EXERCISE DIRECTIONS →
Below are entries. Copy exactly the lines running from the line that holds "- [ ] Search functionality works" to the line that holds "- [ ] Action buttons are accessible", with both ends included.
*** Opening of DATA LISTING ***
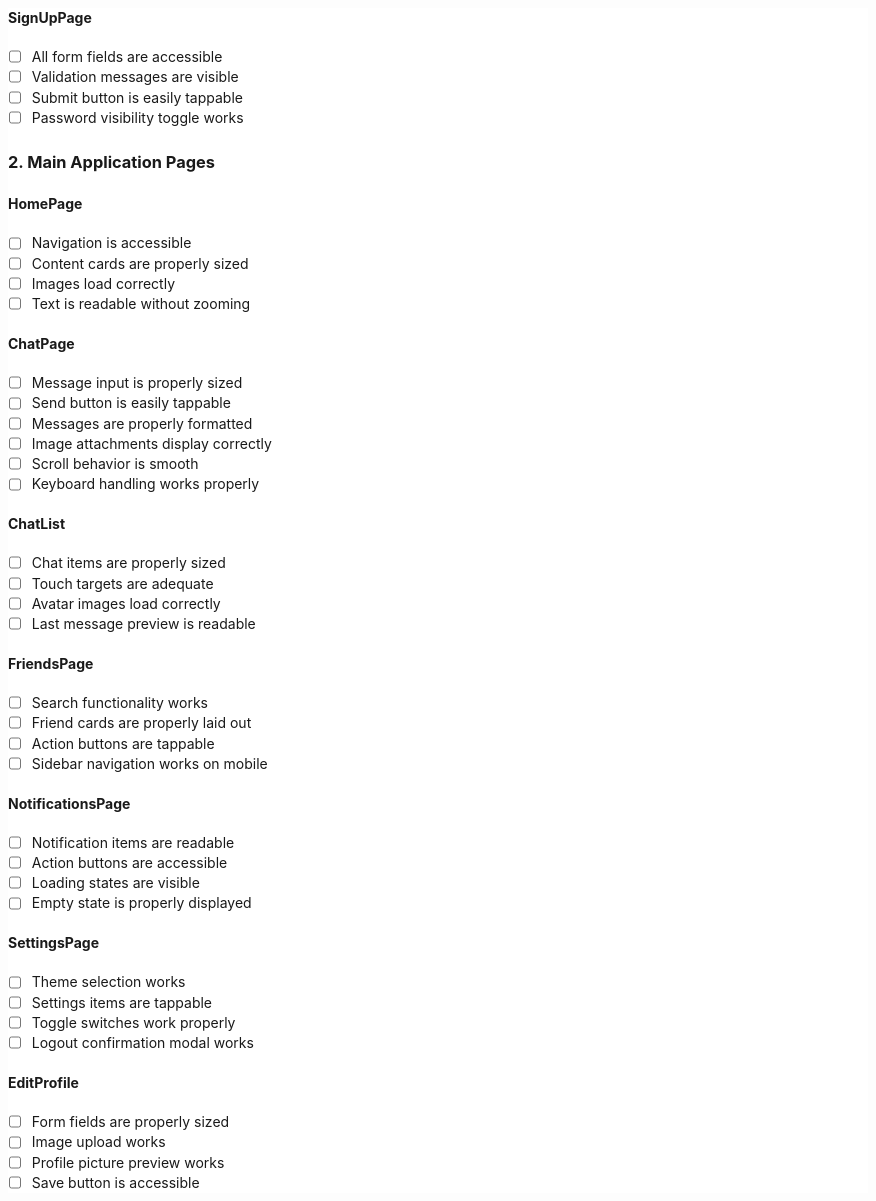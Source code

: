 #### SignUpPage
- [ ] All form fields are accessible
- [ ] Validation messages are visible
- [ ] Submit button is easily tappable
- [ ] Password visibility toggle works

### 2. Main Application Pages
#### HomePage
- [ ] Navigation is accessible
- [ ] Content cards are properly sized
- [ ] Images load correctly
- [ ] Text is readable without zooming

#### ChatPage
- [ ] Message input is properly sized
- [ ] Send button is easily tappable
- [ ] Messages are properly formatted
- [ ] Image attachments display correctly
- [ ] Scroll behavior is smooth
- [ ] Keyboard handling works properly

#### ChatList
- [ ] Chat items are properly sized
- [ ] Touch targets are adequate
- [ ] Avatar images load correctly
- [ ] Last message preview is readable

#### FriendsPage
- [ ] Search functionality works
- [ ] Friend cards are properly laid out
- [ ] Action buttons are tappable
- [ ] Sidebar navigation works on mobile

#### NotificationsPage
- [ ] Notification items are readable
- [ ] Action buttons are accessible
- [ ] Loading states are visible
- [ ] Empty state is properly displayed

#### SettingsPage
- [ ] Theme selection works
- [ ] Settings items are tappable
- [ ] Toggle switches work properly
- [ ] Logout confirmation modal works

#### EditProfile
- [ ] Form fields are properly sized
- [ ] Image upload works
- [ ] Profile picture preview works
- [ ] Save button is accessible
*** Close of DATA LISTING ***
FINISHED EXERCISE →
- [ ] Search functionality works
- [ ] Friend cards are properly laid out
- [ ] Action buttons are tappable
- [ ] Sidebar navigation works on mobile

#### NotificationsPage
- [ ] Notification items are readable
- [ ] Action buttons are accessible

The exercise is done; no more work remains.